• Your task:
Every line from the one holding "affected groups or" through the final line of the entries is to be reproduced exactly, and no other line.
BEGIN
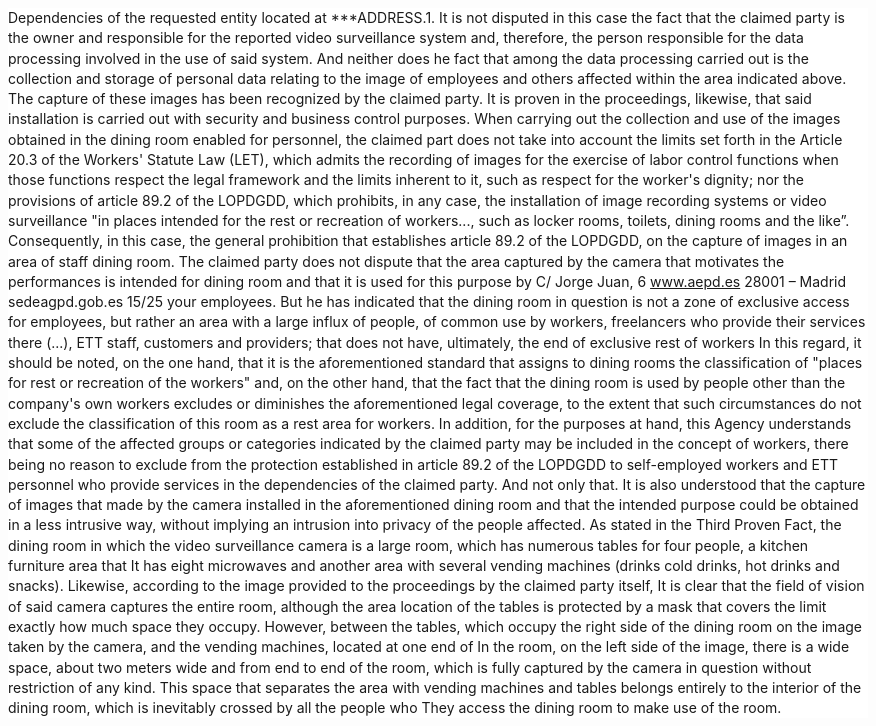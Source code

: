 Dependencies of the requested entity located at \*\*\*ADDRESS.1.
It is not disputed in this case the fact that the claimed party is the owner and
responsible for the reported video surveillance system and, therefore, the person responsible for
the data processing involved in the use of said system. And neither does he
fact that among the data processing carried out is the collection and
storage of personal data relating to the image of employees and others
affected within the area indicated above. The capture of these
images has been recognized by the claimed party.
It is proven in the proceedings, likewise, that said installation is carried out with
security and business control purposes.
When carrying out the collection and use of the images obtained in the dining room enabled
for personnel, the claimed part does not take into account the limits set forth in the
Article 20.3 of the Workers' Statute Law (LET), which admits the recording
of images for the exercise of labor control functions when those functions
respect the legal framework and the limits inherent to it, such as respect for the
worker's dignity; nor the provisions of article 89.2 of the LOPDGDD,
which prohibits, in any case, the installation of image recording systems or
video surveillance "in places intended for the rest or recreation of
workers..., such as locker rooms, toilets, dining rooms and the like”.
Consequently, in this case, the general prohibition that establishes
article 89.2 of the LOPDGDD, on the capture of images in an area of
staff dining room.
The claimed party does not dispute that the area captured by the camera that motivates the
performances is intended for dining room and that it is used for this purpose by
C/ Jorge Juan, 6 www.aepd.es
28001 – Madrid sedeagpd.gob.es
15/25
your employees. But he has indicated that the dining room in question is not a zone of
exclusive access for employees, but rather an area with a large influx of people, of
common use by workers, freelancers who provide their services there (...),
ETT staff, customers and providers; that does not have, ultimately, the end of
exclusive rest of workers
In this regard, it should be noted, on the one hand, that it is the aforementioned standard that
assigns to dining rooms the classification of "places for rest or
recreation of the workers" and, on the other hand, that the fact that the dining room
is used by people other than the company's own workers
excludes or diminishes the aforementioned legal coverage, to the extent that such circumstances
do not exclude the classification of this room as a rest area for workers.
In addition, for the purposes at hand, this Agency understands that some of the
affected groups or categories indicated by the claimed party may be included in
the concept of workers, there being no reason to exclude from the protection
established in article 89.2 of the LOPDGDD to self-employed workers and
ETT personnel who provide services in the dependencies of the claimed party.
And not only that. It is also understood that the capture of images that
made by the camera installed in the aforementioned dining room and that the intended purpose could
be obtained in a less intrusive way, without implying an intrusion into privacy
of the people affected.
As stated in the Third Proven Fact, the dining room in which the
video surveillance camera is a large room, which has
numerous tables for four people, a kitchen furniture area that
It has eight microwaves and another area with several vending machines (drinks
cold drinks, hot drinks and snacks).
Likewise, according to the image provided to the proceedings by the claimed party itself,
It is clear that the field of vision of said camera captures the entire room, although the area
location of the tables is protected by a mask that covers the limit
exactly how much space they occupy.
However, between the tables, which occupy the right side of the dining room on the
image taken by the camera, and the vending machines, located at one end of
In the room, on the left side of the image, there is a wide space, about two
meters wide and from end to end of the room, which is fully captured
by the camera in question without restriction of any kind. This space that separates the
area with vending machines and tables belongs entirely to the interior of the
dining room, which is inevitably crossed by all the people who
They access the dining room to make use of the room.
END
• Output:
affected groups or categories indicated by the claimed party may be included in
the concept of workers, there being no reason to exclude from the protection
established in article 89.2 of the LOPDGDD to self-employed workers and
ETT personnel who provide services in the dependencies of the claimed party.
And not only that. It is also understood that the capture of images that
made by the camera installed in the aforementioned dining room and that the intended purpose could
be obtained in a less intrusive way, without implying an intrusion into privacy
of the people affected.
As stated in the Third Proven Fact, the dining room in which the
video surveillance camera is a large room, which has
numerous tables for four people, a kitchen furniture area that
It has eight microwaves and another area with several vending machines (drinks
cold drinks, hot drinks and snacks).
Likewise, according to the image provided to the proceedings by the claimed party itself,
It is clear that the field of vision of said camera captures the entire room, although the area
location of the tables is protected by a mask that covers the limit
exactly how much space they occupy.
However, between the tables, which occupy the right side of the dining room on the
image taken by the camera, and the vending machines, located at one end of
In the room, on the left side of the image, there is a wide space, about two
meters wide and from end to end of the room, which is fully captured
by the camera in question without restriction of any kind. This space that separates the
area with vending machines and tables belongs entirely to the interior of the
dining room, which is inevitably crossed by all the people who
They access the dining room to make use of the room.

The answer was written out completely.